**Available records:**
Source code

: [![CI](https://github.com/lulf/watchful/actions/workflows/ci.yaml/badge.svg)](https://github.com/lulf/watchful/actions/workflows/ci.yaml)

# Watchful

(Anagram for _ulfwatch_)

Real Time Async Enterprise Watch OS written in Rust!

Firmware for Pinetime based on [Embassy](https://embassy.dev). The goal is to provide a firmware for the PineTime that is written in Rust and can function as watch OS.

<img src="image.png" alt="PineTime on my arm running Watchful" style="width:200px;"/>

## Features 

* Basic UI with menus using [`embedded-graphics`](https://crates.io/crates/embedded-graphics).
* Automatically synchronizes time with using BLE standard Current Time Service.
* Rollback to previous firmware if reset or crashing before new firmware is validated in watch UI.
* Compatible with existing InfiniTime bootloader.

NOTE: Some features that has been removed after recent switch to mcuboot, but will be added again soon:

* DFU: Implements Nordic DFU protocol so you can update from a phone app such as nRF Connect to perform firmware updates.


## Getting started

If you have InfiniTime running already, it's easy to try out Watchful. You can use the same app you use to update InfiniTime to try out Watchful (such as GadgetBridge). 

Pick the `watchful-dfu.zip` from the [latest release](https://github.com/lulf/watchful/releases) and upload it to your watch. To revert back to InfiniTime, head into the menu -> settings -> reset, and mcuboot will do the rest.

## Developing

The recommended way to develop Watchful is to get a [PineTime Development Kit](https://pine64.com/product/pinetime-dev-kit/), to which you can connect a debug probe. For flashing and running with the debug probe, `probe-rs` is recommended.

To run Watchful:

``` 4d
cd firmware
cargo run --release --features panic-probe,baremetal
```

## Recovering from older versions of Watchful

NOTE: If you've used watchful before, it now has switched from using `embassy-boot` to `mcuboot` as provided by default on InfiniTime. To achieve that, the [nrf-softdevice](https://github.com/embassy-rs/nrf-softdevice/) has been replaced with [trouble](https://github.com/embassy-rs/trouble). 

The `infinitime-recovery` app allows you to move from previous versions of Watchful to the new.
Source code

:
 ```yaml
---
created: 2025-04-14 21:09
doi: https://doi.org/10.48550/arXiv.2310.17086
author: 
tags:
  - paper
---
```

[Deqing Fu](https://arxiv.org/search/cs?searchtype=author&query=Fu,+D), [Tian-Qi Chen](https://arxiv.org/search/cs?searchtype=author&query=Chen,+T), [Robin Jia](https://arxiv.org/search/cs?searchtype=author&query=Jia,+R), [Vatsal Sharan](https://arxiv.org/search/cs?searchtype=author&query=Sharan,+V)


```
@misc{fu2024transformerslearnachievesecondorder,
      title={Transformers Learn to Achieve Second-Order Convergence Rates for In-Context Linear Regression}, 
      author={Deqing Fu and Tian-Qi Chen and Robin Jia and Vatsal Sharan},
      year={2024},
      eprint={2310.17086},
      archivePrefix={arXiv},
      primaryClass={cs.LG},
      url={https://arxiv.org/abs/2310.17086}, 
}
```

**What is expected:** Using the data above, output each line exactly.

**Response area:**
Source code

: [![CI](https://github.com/lulf/watchful/actions/workflows/ci.yaml/badge.svg)](https://github.com/lulf/watchful/actions/workflows/ci.yaml)

# Watchful

(Anagram for _ulfwatch_)

Real Time Async Enterprise Watch OS written in Rust!

Firmware for Pinetime based on [Embassy](https://embassy.dev). The goal is to provide a firmware for the PineTime that is written in Rust and can function as watch OS.

<img src="image.png" alt="PineTime on my arm running Watchful" style="width:200px;"/>

## Features 

* Basic UI with menus using [`embedded-graphics`](https://crates.io/crates/embedded-graphics).
* Automatically synchronizes time with using BLE standard Current Time Service.
* Rollback to previous firmware if reset or crashing before new firmware is validated in watch UI.
* Compatible with existing InfiniTime bootloader.

NOTE: Some features that has been removed after recent switch to mcuboot, but will be added again soon:

* DFU: Implements Nordic DFU protocol so you can update from a phone app such as nRF Connect to perform firmware updates.


## Getting started

If you have InfiniTime running already, it's easy to try out Watchful. You can use the same app you use to update InfiniTime to try out Watchful (such as GadgetBridge). 

Pick the `watchful-dfu.zip` from the [latest release](https://github.com/lulf/watchful/releases) and upload it to your watch. To revert back to InfiniTime, head into the menu -> settings -> reset, and mcuboot will do the rest.

## Developing

The recommended way to develop Watchful is to get a [PineTime Development Kit](https://pine64.com/product/pinetime-dev-kit/), to which you can connect a debug probe. For flashing and running with the debug probe, `probe-rs` is recommended.

To run Watchful:

``` 4d
cd firmware
cargo run --release --features panic-probe,baremetal
```

## Recovering from older versions of Watchful

NOTE: If you've used watchful before, it now has switched from using `embassy-boot` to `mcuboot` as provided by default on InfiniTime. To achieve that, the [nrf-softdevice](https://github.com/embassy-rs/nrf-softdevice/) has been replaced with [trouble](https://github.com/embassy-rs/trouble). 

The `infinitime-recovery` app allows you to move from previous versions of Watchful to the new.
Source code

:
 ```yaml
---
created: 2025-04-14 21:09
doi: https://doi.org/10.48550/arXiv.2310.17086
author: 
tags:
  - paper
---
```

[Deqing Fu](https://arxiv.org/search/cs?searchtype=author&query=Fu,+D), [Tian-Qi Chen](https://arxiv.org/search/cs?searchtype=author&query=Chen,+T), [Robin Jia](https://arxiv.org/search/cs?searchtype=author&query=Jia,+R), [Vatsal Sharan](https://arxiv.org/search/cs?searchtype=author&query=Sharan,+V)


```
@misc{fu2024transformerslearnachievesecondorder,
      title={Transformers Learn to Achieve Second-Order Convergence Rates for In-Context Linear Regression}, 
      author={Deqing Fu and Tian-Qi Chen and Robin Jia and Vatsal Sharan},
      year={2024},
      eprint={2310.17086},
      archivePrefix={arXiv},
      primaryClass={cs.LG},
      url={https://arxiv.org/abs/2310.17086}, 
}
```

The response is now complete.